- Born: 1986 (age 38–39) Texas
- Education: Culinary Institute of America
- Spouse: Nelson Harvey
- Children: 1
- Culinary career
- Current restaurant(s) Annette; Traveling Mercies; ;
- Previous restaurant(s) The Spotted Pig; Acorn; ;
- Award(s) won James Beard Foundation Award, 2022;

= Caroline Glover =

American chef

Caroline Glover is an American chef and restaurateur. She is the co-founder and chef of Annette, a gastropub, and Traveling Mercies, an oyster and cocktail bar, in Aurora, Colorado.

==Early life and education==
Glover is a native of Texas. She initially began working in restaurants at the age of fifteen, starting at Chili's as a "to-go" worker.

Glover attended Texas Christian University for two years before becoming unhappy with her situation. She left the college and decided to travel to Yosemite National Park, where she met some individuals who attended the Culinary Institute of America in Hyde Park, New York, a school that Glover would later graduate from.

==Career==
Glover began her career working on the line at Greenwich Village’s The Spotted Pig. She was promoted to Sous Chef under April Bloomfield and executive chef Nate Smith. She worked on farms in Pennsylvania, Vermont, and Colorado, before returning to work at Acorn, a restaurant in Denver, Colorado, training under chef Amos Watts.

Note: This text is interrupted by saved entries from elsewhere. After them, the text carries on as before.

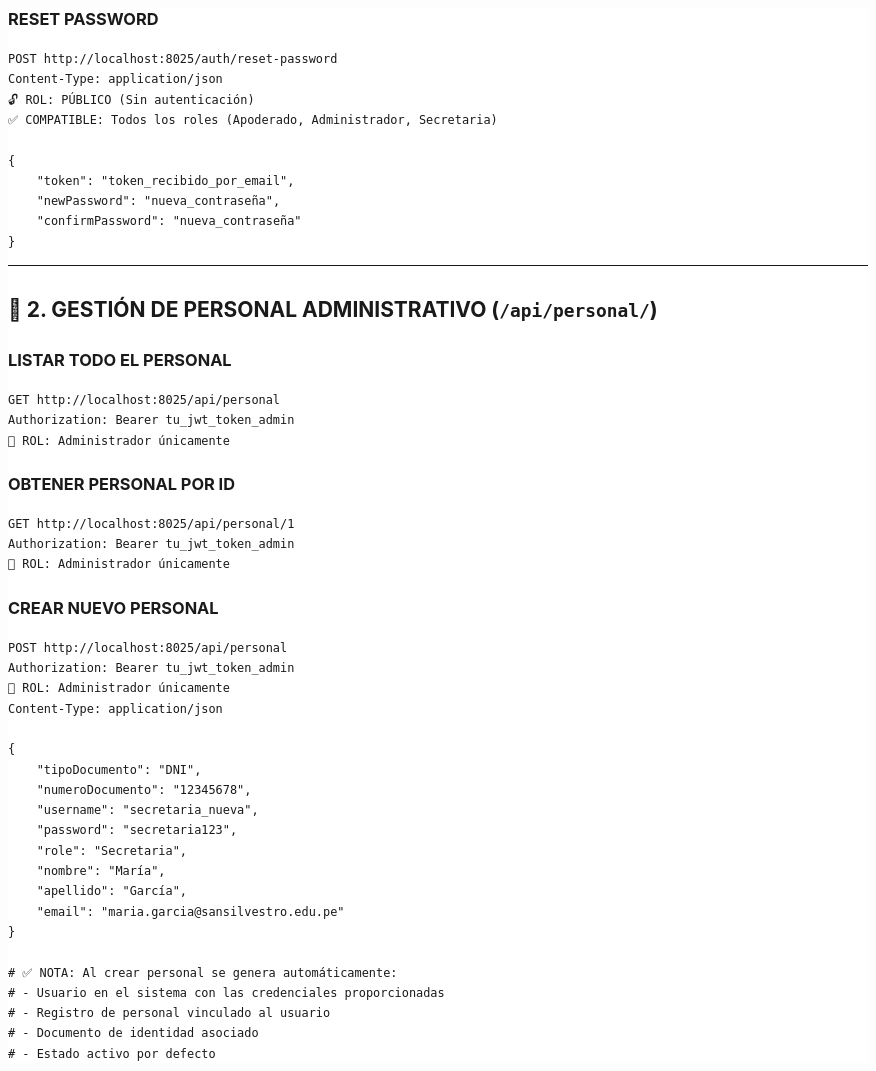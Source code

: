 ### RESET PASSWORD
```http
POST http://localhost:8025/auth/reset-password
Content-Type: application/json
🔓 ROL: PÚBLICO (Sin autenticación)
✅ COMPATIBLE: Todos los roles (Apoderado, Administrador, Secretaria)

{
    "token": "token_recibido_por_email",
    "newPassword": "nueva_contraseña",
    "confirmPassword": "nueva_contraseña"
}
```

---

## 👥 2. GESTIÓN DE PERSONAL ADMINISTRATIVO (`/api/personal/`)

### LISTAR TODO EL PERSONAL
```http
GET http://localhost:8025/api/personal
Authorization: Bearer tu_jwt_token_admin
👑 ROL: Administrador únicamente
```

### OBTENER PERSONAL POR ID
```http
GET http://localhost:8025/api/personal/1
Authorization: Bearer tu_jwt_token_admin
👑 ROL: Administrador únicamente
```

### CREAR NUEVO PERSONAL
```http
POST http://localhost:8025/api/personal
Authorization: Bearer tu_jwt_token_admin
👑 ROL: Administrador únicamente
Content-Type: application/json

{
    "tipoDocumento": "DNI",
    "numeroDocumento": "12345678",
    "username": "secretaria_nueva",
    "password": "secretaria123",
    "role": "Secretaria",
    "nombre": "María",
    "apellido": "García",
    "email": "maria.garcia@sansilvestro.edu.pe"
}

# ✅ NOTA: Al crear personal se genera automáticamente:
# - Usuario en el sistema con las credenciales proporcionadas
# - Registro de personal vinculado al usuario
# - Documento de identidad asociado
# - Estado activo por defecto
```

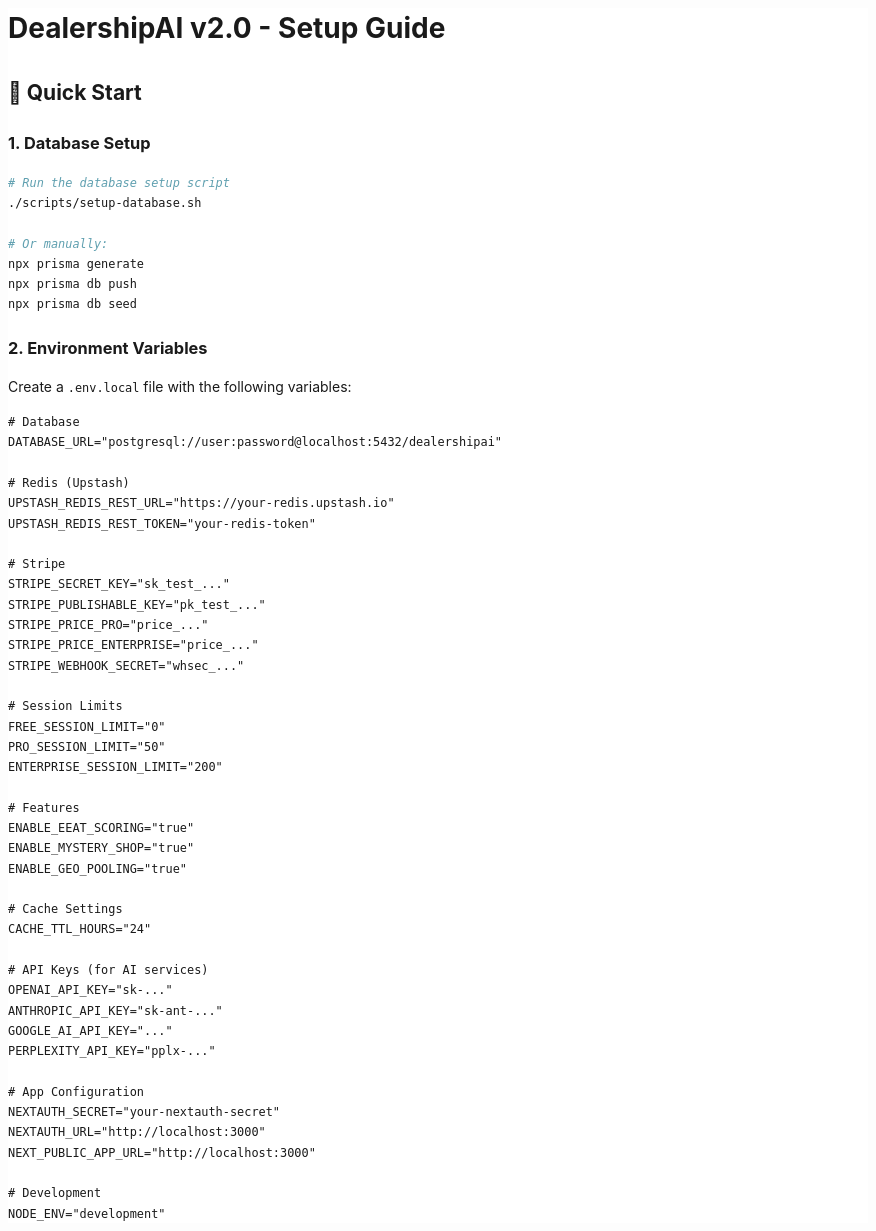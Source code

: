 # DealershipAI v2.0 - Setup Guide

## 🚀 Quick Start

### 1. Database Setup
```bash
# Run the database setup script
./scripts/setup-database.sh

# Or manually:
npx prisma generate
npx prisma db push
npx prisma db seed
```

### 2. Environment Variables
Create a `.env.local` file with the following variables:

```env
# Database
DATABASE_URL="postgresql://user:password@localhost:5432/dealershipai"

# Redis (Upstash)
UPSTASH_REDIS_REST_URL="https://your-redis.upstash.io"
UPSTASH_REDIS_REST_TOKEN="your-redis-token"

# Stripe
STRIPE_SECRET_KEY="sk_test_..."
STRIPE_PUBLISHABLE_KEY="pk_test_..."
STRIPE_PRICE_PRO="price_..."
STRIPE_PRICE_ENTERPRISE="price_..."
STRIPE_WEBHOOK_SECRET="whsec_..."

# Session Limits
FREE_SESSION_LIMIT="0"
PRO_SESSION_LIMIT="50"
ENTERPRISE_SESSION_LIMIT="200"

# Features
ENABLE_EEAT_SCORING="true"
ENABLE_MYSTERY_SHOP="true"
ENABLE_GEO_POOLING="true"

# Cache Settings
CACHE_TTL_HOURS="24"

# API Keys (for AI services)
OPENAI_API_KEY="sk-..."
ANTHROPIC_API_KEY="sk-ant-..."
GOOGLE_AI_API_KEY="..."
PERPLEXITY_API_KEY="pplx-..."

# App Configuration
NEXTAUTH_SECRET="your-nextauth-secret"
NEXTAUTH_URL="http://localhost:3000"
NEXT_PUBLIC_APP_URL="http://localhost:3000"

# Development
NODE_ENV="development"
```
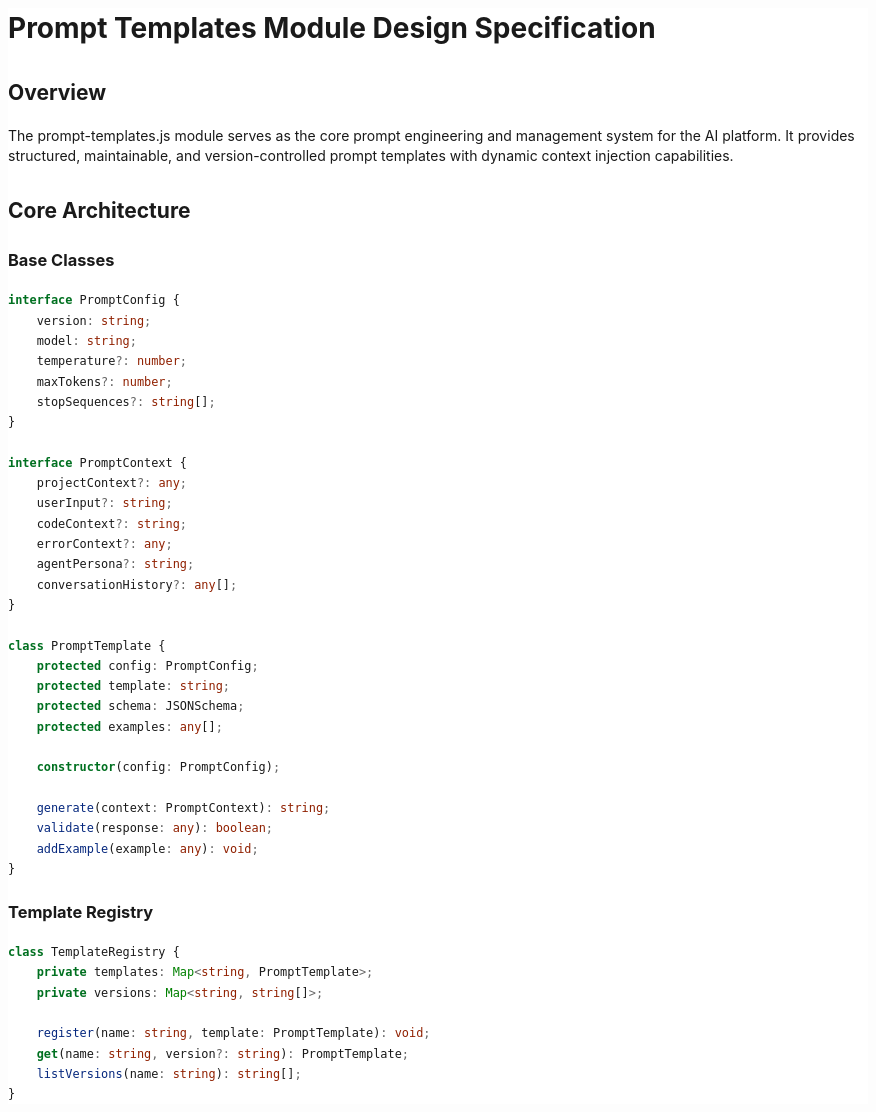 # Prompt Templates Module Design Specification

## Overview

The prompt-templates.js module serves as the core prompt engineering and management system for the AI platform. It provides structured, maintainable, and version-controlled prompt templates with dynamic context injection capabilities.

## Core Architecture

### Base Classes

```typescript
interface PromptConfig {
    version: string;
    model: string;
    temperature?: number;
    maxTokens?: number;
    stopSequences?: string[];
}

interface PromptContext {
    projectContext?: any;
    userInput?: string;
    codeContext?: string;
    errorContext?: any;
    agentPersona?: string;
    conversationHistory?: any[];
}

class PromptTemplate {
    protected config: PromptConfig;
    protected template: string;
    protected schema: JSONSchema;
    protected examples: any[];
    
    constructor(config: PromptConfig);
    
    generate(context: PromptContext): string;
    validate(response: any): boolean;
    addExample(example: any): void;
}
```

### Template Registry

```typescript
class TemplateRegistry {
    private templates: Map<string, PromptTemplate>;
    private versions: Map<string, string[]>;
    
    register(name: string, template: PromptTemplate): void;
    get(name: string, version?: string): PromptTemplate;
    listVersions(name: string): string[];
}
```
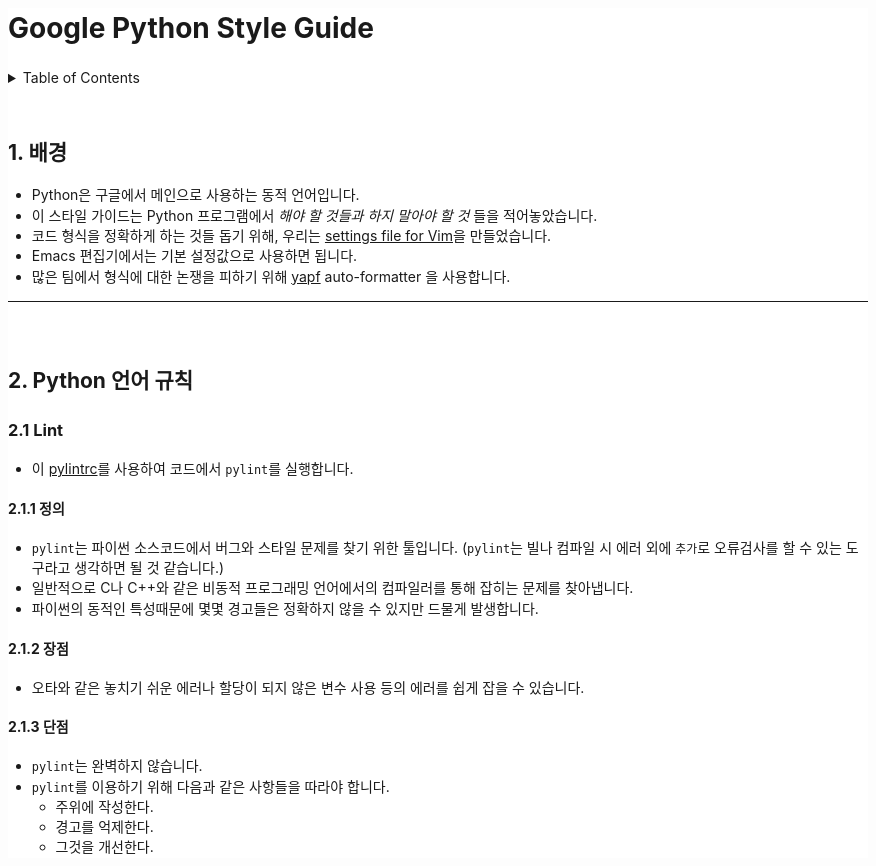 # Google Python Style Guide

<details><summary>Table of Contents</summary></details>

<br>

<a id="s1"></a>

## 1. 배경

- Python은 구글에서 메인으로 사용하는 동적 언어입니다.
- 이 스타일 가이드는 Python 프로그램에서 _해야 할 것들과 하지 말아야 할 것_ 들을 적어놓았습니다.
- 코드 형식을 정확하게 하는 것들 돕기 위해, 우리는 [settings file for Vim](google_python_style.vim)을 만들었습니다.
- Emacs 편집기에서는 기본 설정값으로 사용하면 됩니다.
- 많은 팀에서 형식에 대한 논쟁을 피하기 위해 [yapf](https://github.com/google/yapf/) auto-formatter 을 사용합니다.

---

<br>

<a id="s2"></a>

## 2. Python 언어 규칙

<a id="s2.1-lint"></a>

### 2.1 Lint

- 이 [pylintrc](https://google.github.io/styleguide/pylintrc)를 사용하여 코드에서 `pylint`를 실행합니다.

<a id="s2.1.1-definition"></a>

#### 2.1.1 정의

- `pylint`는 파이썬 소스코드에서 버그와 스타일 문제를 찾기 위한 툴입니다. (`pylint`는 빌나 컴파일 시 에러 외에 `추가`로 오류검사를 할 수 있는 도구라고 생각하면 될 것 같습니다.)
- 일반적으로 C나 C++와 같은 비동적 프로그래밍 언어에서의 컴파일러를 통해 잡히는 문제를 찾아냅니다.
- 파이썬의 동적인 특성때문에 몇몇 경고들은 정확하지 않을 수 있지만 드물게 발생합니다.

<a id="s2.1.2-pros"></a>

#### 2.1.2 장점

- 오타와 같은 놓치기 쉬운 에러나 할당이 되지 않은 변수 사용 등의 에러를 쉽게 잡을 수 있습니다.

<a id="s2.1.3-cons"></a>

#### 2.1.3 단점

- `pylint`는 완벽하지 않습니다.
- `pylint`를 이용하기 위해 다음과 같은 사항들을 따라야 합니다.
    - 주위에 작성한다.
    - 경고를 억제한다.
    - 그것을 개선한다.
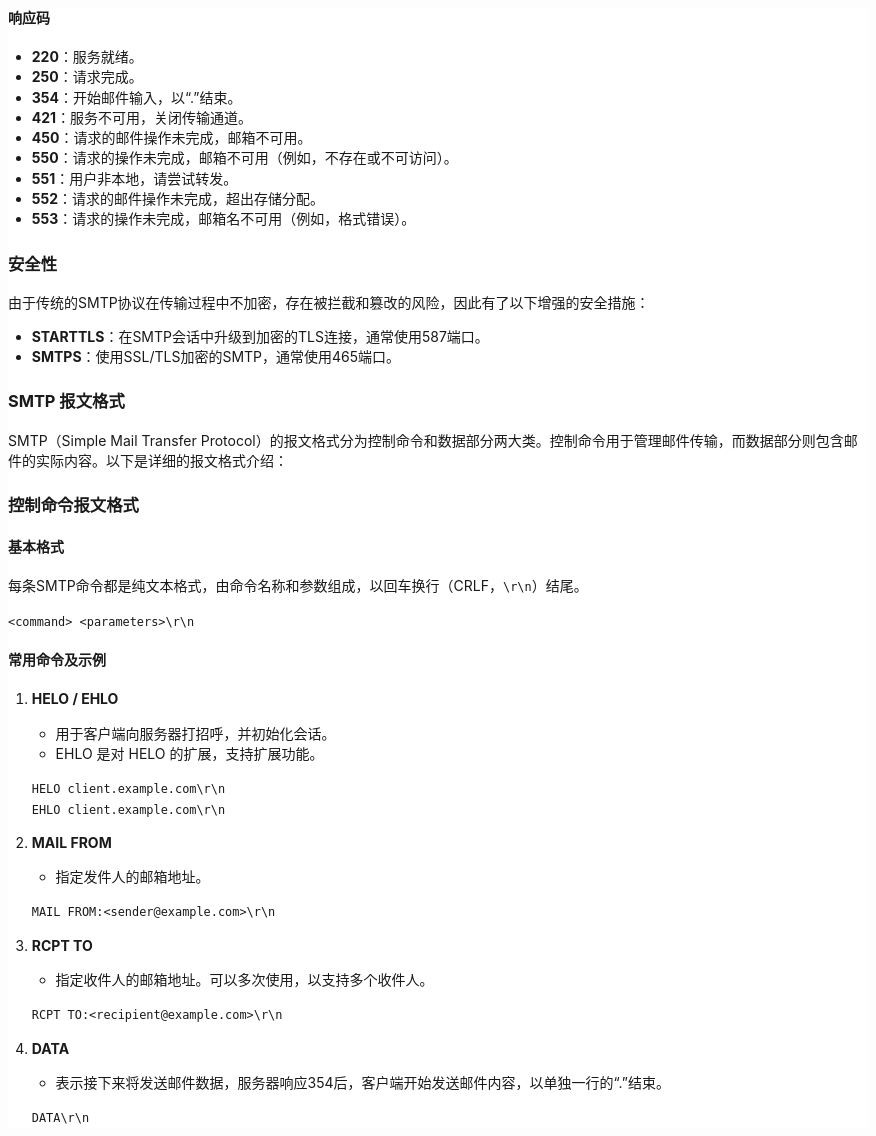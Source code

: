 #### 响应码
- **220**：服务就绪。
- **250**：请求完成。
- **354**：开始邮件输入，以“.”结束。
- **421**：服务不可用，关闭传输通道。
- **450**：请求的邮件操作未完成，邮箱不可用。
- **550**：请求的操作未完成，邮箱不可用（例如，不存在或不可访问）。
- **551**：用户非本地，请尝试转发。
- **552**：请求的邮件操作未完成，超出存储分配。
- **553**：请求的操作未完成，邮箱名不可用（例如，格式错误）。

### 安全性
由于传统的SMTP协议在传输过程中不加密，存在被拦截和篡改的风险，因此有了以下增强的安全措施：

- **STARTTLS**：在SMTP会话中升级到加密的TLS连接，通常使用587端口。
- **SMTPS**：使用SSL/TLS加密的SMTP，通常使用465端口。

### SMTP 报文格式

SMTP（Simple Mail Transfer Protocol）的报文格式分为控制命令和数据部分两大类。控制命令用于管理邮件传输，而数据部分则包含邮件的实际内容。以下是详细的报文格式介绍：

### 控制命令报文格式

#### 基本格式
每条SMTP命令都是纯文本格式，由命令名称和参数组成，以回车换行（CRLF，`\r\n`）结尾。

```
<command> <parameters>\r\n
```

#### 常用命令及示例

1. **HELO / EHLO**
   - 用于客户端向服务器打招呼，并初始化会话。
   - EHLO 是对 HELO 的扩展，支持扩展功能。
   ```
   HELO client.example.com\r\n
   EHLO client.example.com\r\n
   ```

2. **MAIL FROM**
   - 指定发件人的邮箱地址。
   ```
   MAIL FROM:<sender@example.com>\r\n
   ```

3. **RCPT TO**
   - 指定收件人的邮箱地址。可以多次使用，以支持多个收件人。
   ```
   RCPT TO:<recipient@example.com>\r\n
   ```

4. **DATA**
   - 表示接下来将发送邮件数据，服务器响应354后，客户端开始发送邮件内容，以单独一行的“.”结束。
   ```
   DATA\r\n
   ```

In 2016, Glover co-founded Annette, a gastropub operating out of the Stanley Marketplace in Aurora, Colorado. The restaurant is named after her great-aunt Annette, nicknamed Netsie, who often visited Glover and her family in College Station, Texas. Some ingredients used at the restaurant are grown by Glover, incorporating her experiences with farming into the dishes served. Bon Appétit named Annette as one of the 50 Best New Restaurants in the USA in 2017, later becoming a 2018 James Beard semi-finalist under the category of Best New Restaurant.

In 2023, Glover opened Traveling Mercies, an oyster-and-cocktail bar also hosted in the Aurora-based Stanley Marketplace. The name of the bar was inspired by a phrase Glover's mother used in place of "safe travels". Traveling Mercies was named on Esquire's Best Bars in America list in 2024 and as a James Beard semi-finalist under the category of Best New Bar in 2025.

==Awards and honors==
In 2019, Food & Wine named Glover one of the year’s Best New Chefs.

In 2022, Glover won the James Beard award for Best Chef in the Mountain Region. She previously was a semi-finalist for the award in 2018 and 2019, and was a nominee for the award in 2020 before the award's cancellation due to the COVID-19 pandemic.

==Personal life==
Glover is married to her husband, Nelson Harvey. The couple has one child together, born in early 2023.